* _DESCRIPTION OF THE TASK_:
Of all the entries below, retype only the lines from the one with "# Microsoft.UI.Xaml.Controls.ColorPicker.MinValue" through the one with "The valid range", exactly as they appear.

* _RECORDS TO USE_:
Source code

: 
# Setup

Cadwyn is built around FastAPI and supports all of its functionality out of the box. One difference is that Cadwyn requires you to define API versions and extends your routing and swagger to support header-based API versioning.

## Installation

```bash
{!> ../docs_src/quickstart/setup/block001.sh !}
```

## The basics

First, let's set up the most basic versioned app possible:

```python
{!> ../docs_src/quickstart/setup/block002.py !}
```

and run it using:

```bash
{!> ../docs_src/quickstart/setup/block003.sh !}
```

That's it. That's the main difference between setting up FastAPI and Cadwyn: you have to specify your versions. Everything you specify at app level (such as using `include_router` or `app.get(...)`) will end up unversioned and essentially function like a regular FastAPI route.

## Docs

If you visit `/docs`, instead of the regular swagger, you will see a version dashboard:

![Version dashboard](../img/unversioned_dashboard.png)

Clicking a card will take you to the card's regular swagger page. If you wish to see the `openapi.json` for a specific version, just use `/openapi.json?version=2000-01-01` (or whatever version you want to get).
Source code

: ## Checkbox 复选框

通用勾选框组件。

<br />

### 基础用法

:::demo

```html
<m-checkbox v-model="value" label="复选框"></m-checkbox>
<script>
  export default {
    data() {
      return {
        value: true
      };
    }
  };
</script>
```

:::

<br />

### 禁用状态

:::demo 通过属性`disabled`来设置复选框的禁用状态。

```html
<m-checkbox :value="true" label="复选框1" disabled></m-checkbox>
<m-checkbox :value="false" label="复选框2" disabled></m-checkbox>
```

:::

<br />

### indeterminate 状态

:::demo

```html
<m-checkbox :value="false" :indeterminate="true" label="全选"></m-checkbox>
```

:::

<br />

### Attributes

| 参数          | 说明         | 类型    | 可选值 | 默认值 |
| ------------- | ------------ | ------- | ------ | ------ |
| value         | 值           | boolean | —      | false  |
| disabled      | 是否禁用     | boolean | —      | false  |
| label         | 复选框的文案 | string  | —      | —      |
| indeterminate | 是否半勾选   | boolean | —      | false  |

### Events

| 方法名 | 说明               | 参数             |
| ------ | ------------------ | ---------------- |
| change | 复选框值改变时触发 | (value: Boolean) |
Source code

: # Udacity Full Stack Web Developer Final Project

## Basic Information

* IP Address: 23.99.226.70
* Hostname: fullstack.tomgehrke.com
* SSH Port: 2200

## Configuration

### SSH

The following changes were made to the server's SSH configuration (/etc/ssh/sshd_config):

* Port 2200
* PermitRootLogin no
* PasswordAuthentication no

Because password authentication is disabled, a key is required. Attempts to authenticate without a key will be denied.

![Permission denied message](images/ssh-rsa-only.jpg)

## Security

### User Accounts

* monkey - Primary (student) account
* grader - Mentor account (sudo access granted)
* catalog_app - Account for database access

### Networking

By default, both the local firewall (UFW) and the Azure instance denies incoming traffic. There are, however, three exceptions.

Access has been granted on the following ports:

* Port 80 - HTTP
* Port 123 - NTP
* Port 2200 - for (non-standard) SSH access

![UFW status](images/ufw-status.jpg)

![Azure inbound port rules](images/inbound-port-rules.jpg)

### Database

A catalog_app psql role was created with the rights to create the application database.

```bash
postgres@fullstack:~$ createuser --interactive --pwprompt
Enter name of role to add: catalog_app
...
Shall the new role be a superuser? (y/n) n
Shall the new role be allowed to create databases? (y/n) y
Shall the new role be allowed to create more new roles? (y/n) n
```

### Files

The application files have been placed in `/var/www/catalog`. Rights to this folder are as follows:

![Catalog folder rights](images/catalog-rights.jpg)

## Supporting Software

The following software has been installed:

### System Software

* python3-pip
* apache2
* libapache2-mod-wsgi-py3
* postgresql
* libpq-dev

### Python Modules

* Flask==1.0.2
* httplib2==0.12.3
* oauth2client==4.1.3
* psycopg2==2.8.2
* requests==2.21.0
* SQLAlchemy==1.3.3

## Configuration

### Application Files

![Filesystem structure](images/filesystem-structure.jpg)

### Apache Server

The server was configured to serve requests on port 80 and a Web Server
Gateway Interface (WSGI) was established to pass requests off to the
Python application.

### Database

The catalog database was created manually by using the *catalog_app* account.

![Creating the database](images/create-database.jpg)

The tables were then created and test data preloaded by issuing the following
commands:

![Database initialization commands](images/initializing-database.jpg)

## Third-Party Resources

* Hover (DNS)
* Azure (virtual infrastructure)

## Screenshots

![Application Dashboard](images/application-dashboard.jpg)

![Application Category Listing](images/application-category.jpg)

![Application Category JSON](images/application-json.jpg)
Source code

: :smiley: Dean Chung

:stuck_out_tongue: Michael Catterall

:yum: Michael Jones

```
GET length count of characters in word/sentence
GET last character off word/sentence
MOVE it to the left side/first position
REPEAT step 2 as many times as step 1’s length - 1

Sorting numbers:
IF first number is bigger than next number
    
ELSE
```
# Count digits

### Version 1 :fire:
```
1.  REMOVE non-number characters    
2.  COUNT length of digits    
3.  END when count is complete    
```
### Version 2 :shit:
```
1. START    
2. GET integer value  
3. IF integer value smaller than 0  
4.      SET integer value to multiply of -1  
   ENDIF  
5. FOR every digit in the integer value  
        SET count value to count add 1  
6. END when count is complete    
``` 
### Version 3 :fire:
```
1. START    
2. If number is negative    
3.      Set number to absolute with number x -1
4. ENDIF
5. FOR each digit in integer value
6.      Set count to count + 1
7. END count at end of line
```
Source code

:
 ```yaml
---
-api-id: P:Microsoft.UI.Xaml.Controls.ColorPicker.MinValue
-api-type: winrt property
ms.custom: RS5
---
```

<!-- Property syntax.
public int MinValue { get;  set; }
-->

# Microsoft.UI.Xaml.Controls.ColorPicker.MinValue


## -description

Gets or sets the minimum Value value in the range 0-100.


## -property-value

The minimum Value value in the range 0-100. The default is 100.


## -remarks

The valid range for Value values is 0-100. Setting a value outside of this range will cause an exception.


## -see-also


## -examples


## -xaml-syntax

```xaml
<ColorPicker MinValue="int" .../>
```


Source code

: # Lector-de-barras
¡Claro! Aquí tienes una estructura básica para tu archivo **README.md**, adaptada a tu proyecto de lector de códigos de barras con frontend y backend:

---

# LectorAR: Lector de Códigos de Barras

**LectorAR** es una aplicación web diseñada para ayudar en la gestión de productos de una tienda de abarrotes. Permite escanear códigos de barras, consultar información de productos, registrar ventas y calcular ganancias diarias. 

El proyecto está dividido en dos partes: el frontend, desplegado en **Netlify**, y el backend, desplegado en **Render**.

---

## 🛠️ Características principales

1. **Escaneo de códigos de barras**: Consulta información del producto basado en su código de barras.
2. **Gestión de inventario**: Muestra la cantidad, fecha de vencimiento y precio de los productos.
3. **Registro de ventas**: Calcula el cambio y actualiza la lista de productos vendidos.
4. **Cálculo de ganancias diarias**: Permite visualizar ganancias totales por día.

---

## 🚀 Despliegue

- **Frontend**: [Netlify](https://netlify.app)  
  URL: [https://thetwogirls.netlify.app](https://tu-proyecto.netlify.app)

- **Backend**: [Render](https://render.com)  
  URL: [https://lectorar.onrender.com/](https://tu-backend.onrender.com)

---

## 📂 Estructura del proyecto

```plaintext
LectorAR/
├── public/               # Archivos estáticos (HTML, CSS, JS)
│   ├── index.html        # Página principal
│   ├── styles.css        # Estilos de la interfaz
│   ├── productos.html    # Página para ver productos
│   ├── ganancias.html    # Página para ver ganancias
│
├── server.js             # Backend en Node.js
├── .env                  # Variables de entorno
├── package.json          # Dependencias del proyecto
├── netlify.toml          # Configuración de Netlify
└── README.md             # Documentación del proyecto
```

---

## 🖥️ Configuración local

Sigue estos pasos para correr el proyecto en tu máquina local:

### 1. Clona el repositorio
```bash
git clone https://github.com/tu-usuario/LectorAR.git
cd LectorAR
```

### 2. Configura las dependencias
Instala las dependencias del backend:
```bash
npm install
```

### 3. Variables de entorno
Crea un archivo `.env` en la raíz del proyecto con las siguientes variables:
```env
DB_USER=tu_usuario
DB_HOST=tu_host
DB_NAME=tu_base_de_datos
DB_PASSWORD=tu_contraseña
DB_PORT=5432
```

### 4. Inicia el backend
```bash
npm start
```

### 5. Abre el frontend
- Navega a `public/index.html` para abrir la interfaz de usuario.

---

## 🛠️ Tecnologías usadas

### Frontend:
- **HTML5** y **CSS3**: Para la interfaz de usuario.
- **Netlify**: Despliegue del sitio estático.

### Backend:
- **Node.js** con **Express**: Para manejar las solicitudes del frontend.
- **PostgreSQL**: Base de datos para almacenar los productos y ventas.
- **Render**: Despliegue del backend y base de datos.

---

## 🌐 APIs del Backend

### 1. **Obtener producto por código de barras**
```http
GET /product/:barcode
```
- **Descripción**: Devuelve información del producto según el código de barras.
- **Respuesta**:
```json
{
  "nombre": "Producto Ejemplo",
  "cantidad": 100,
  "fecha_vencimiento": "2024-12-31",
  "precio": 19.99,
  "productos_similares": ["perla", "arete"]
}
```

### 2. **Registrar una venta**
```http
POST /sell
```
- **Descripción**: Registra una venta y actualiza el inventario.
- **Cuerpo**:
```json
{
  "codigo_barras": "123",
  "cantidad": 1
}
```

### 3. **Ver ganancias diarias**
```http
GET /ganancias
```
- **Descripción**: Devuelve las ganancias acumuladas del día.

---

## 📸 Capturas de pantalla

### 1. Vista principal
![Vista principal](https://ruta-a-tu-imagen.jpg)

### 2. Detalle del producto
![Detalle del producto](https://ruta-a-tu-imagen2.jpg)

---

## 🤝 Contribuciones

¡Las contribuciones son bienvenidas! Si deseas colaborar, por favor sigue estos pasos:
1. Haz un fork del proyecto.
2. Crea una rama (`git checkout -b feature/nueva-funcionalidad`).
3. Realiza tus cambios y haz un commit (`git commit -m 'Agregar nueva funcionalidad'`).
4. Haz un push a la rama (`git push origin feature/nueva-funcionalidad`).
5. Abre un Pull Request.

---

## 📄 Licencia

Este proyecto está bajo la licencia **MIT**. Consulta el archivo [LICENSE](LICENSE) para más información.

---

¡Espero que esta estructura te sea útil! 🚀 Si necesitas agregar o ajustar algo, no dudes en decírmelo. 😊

* _EXERCISE OUTPUT_:
# Microsoft.UI.Xaml.Controls.ColorPicker.MinValue


## -description

Gets or sets the minimum Value value in the range 0-100.


## -property-value

The minimum Value value in the range 0-100. The default is 100.


## -remarks

The valid range for Value values is 0-100. Setting a value outside of this range will cause an exception.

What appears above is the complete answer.